Fotografia de Paula Dellaquia

 

Minha história é única, assim como todas as histórias, como todo mundo.

Eu não nasci em São Paulo, sou migrante. Venho de um lugar desconhecido por muitos de vocês, chamado Fazenda Piaba, que fica no interior da Bahia. Esse lugar é um pequeno vilarejo, que está a 250 km de Salvador, a linda capital baiana. Sim, sou baiana, mas meu coração já é um pouco paulistano.

Meu nome é Cláudia Oliveira Mota, mais conhecida como Claudinha. Nasci em 6 de janeiro de 1982, dia de Santos Reis, que também é conhecido como “dia da gratidão”. Tenho muita sorte em nascer nesse dia, porque é uma data muito importante na minha região.

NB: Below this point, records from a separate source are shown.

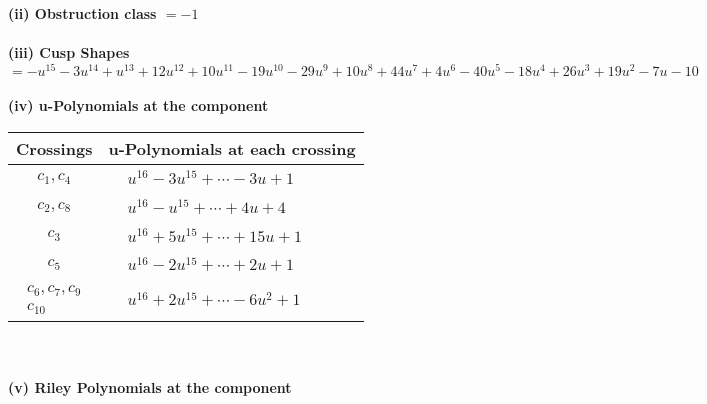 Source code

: \documentclass[1p]{elsarticle_modified}
\theoremstyle{definition}
\begin{document}
\flushleft \textbf{(ii) Obstruction class $= -1$}\\~\\
\flushleft \textbf{(iii) Cusp Shapes $= - u^{15}-3 u^{14}+u^{13}+12 u^{12}+10 u^{11}-19 u^{10}-29 u^9+10 u^8+44 u^7+4 u^6-40 u^5-18 u^4+26 u^3+19 u^2-7 u-10$}\\~\\
\newpage\renewcommand{\arraystretch}{1}
\flushleft \textbf{(iv) u-Polynomials at the component}\newline \\
\begin{tabular}{m{50pt}|m{274pt}}
Crossings & \hspace{64pt}u-Polynomials at each crossing \\
\hline $$\begin{aligned}c_{1},c_{4}\end{aligned}$$&$\begin{aligned}
&u^{16}-3 u^{15}+\cdots-3 u+1
\end{aligned}$\\
\hline $$\begin{aligned}c_{2},c_{8}\end{aligned}$$&$\begin{aligned}
&u^{16}- u^{15}+\cdots+4 u+4
\end{aligned}$\\
\hline $$\begin{aligned}c_{3}\end{aligned}$$&$\begin{aligned}
&u^{16}+5 u^{15}+\cdots+15 u+1
\end{aligned}$\\
\hline $$\begin{aligned}c_{5}\end{aligned}$$&$\begin{aligned}
&u^{16}-2 u^{15}+\cdots+2 u+1
\end{aligned}$\\
\hline $$\begin{aligned}c_{6},c_{7},c_{9}\\c_{10}\end{aligned}$$&$\begin{aligned}
&u^{16}+2 u^{15}+\cdots-6 u^2+1
\end{aligned}$\\
\hline
\end{tabular}\\~\\
\newpage\renewcommand{\arraystretch}{1}
\flushleft \textbf{(v) Riley Polynomials at the component}\newline \\
\end{document}
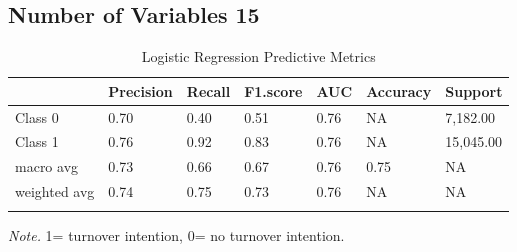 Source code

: \documentclass[
  man]{apa7}
\begin{document}
\subsection{Number of Variables 15}\label{number-of-variables-15}

\begin{table}[tbp]

\begin{center}
\begin{threeparttable}

\caption{\label{tab:logitable40}Logistic Regression Predictive Metrics}

\begin{tabular}{lllllll}
\toprule
 & \multicolumn{1}{c}{Precision} & \multicolumn{1}{c}{Recall} & \multicolumn{1}{c}{F1.score} & \multicolumn{1}{c}{AUC} & \multicolumn{1}{c}{Accuracy} & \multicolumn{1}{c}{Support}\\
\midrule
Class 0 & 0.70 & 0.40 & 0.51 & 0.76 & NA & 7,182.00\\
Class 1 & 0.76 & 0.92 & 0.83 & 0.76 & NA & 15,045.00\\
macro avg & 0.73 & 0.66 & 0.67 & 0.76 & 0.75 & NA\\
weighted avg & 0.74 & 0.75 & 0.73 & 0.76 & NA & NA\\
\bottomrule
\addlinespace
\end{tabular}

\begin{tablenotes}[para]
\normalsize{\textit{Note.} 1= turnover intention, 0= no turnover intention.}
\end{tablenotes}

\end{threeparttable}
\end{center}

\end{table}
\end{document}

Ilustração de Guilherme Corrêa e Souza

Um fato interessante, diferente de muitas pessoas, principalmente as que moram em cidades grandes ou capitais, é que só fui registrada após doze dias do meu nascimento, em 18 de janeiro. Sabe por quê? Onde eu morava não tinha um cartório de registros e meu pai foi adiando a ida na cidade para me registrar.

Somos oito filhos, três mulheres e cinco homens. Meus pais moram na Fazenda Piaba até hoje e isso é maravilhoso, porque sempre posso voltar para rever o lugar onde nasci.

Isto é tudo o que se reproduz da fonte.